Data items
Start of Block
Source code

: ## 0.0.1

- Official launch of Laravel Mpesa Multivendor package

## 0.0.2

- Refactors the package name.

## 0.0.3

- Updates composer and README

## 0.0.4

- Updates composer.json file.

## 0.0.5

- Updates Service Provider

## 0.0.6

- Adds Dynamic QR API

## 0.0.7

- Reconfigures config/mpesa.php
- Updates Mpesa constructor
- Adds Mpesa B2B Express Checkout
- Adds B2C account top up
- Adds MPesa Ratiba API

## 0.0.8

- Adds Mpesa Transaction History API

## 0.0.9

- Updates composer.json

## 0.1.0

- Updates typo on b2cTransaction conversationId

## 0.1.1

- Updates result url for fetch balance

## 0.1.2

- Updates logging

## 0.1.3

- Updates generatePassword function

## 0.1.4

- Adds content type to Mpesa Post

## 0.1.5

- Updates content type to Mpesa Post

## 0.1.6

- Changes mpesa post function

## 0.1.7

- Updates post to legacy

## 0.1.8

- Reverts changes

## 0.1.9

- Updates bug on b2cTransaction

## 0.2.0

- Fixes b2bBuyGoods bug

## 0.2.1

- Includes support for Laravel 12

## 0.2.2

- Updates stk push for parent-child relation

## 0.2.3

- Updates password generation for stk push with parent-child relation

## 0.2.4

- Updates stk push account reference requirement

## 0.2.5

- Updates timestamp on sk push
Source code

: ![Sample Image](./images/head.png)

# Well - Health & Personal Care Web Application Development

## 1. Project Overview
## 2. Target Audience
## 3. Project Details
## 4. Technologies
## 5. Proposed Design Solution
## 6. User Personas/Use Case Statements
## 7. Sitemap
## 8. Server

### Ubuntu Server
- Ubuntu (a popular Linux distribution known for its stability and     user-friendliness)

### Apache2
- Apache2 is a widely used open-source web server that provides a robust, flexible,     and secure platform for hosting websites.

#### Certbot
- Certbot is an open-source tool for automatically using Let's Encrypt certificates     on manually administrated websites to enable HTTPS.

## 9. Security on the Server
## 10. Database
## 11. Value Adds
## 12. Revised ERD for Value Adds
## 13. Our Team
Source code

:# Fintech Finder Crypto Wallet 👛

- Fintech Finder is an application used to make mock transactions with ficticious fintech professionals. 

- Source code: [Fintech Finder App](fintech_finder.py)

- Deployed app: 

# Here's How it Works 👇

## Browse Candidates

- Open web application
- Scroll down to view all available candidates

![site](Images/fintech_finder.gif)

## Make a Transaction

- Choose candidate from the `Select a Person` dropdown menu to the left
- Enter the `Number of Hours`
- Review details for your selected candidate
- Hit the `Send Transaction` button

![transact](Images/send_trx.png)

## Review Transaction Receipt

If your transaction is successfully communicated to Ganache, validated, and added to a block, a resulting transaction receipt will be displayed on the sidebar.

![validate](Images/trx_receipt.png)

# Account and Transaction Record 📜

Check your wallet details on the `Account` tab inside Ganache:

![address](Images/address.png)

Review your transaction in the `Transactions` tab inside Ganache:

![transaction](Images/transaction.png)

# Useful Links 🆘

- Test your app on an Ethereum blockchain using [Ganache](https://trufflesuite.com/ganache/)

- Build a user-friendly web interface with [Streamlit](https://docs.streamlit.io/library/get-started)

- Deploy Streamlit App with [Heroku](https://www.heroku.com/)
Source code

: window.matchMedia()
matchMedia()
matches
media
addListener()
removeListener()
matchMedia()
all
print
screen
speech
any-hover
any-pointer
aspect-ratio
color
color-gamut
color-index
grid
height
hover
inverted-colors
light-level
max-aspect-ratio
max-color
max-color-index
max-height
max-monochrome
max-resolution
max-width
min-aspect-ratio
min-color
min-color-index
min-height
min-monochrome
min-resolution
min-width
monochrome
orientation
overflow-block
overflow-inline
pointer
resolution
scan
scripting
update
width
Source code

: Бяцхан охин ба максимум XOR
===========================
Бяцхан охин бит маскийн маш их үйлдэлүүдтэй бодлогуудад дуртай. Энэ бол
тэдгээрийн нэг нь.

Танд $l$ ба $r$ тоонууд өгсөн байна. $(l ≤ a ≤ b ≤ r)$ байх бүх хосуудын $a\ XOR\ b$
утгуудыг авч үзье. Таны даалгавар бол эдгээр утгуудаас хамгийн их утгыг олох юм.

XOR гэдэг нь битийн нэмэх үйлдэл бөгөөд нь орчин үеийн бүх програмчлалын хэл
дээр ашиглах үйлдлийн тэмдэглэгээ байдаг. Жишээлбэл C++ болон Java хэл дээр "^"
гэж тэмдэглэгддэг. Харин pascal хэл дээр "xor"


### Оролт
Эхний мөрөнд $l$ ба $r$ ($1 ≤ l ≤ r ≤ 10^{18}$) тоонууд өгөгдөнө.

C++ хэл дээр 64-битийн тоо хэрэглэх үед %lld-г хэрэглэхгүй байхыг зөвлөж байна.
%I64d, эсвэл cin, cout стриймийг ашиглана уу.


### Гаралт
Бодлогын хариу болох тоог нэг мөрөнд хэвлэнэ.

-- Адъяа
End of Block
TO DO -
Using the data above, reproduce exactly the lines between those holding "overflow-block" and "тэдгээрийн нэг нь.", inclusive, and no others.

FINISHED EXERCISE -
overflow-block
overflow-inline
pointer
resolution
scan
scripting
update
width
Source code

: Бяцхан охин ба максимум XOR
===========================
Бяцхан охин бит маскийн маш их үйлдэлүүдтэй бодлогуудад дуртай. Энэ бол
тэдгээрийн нэг нь.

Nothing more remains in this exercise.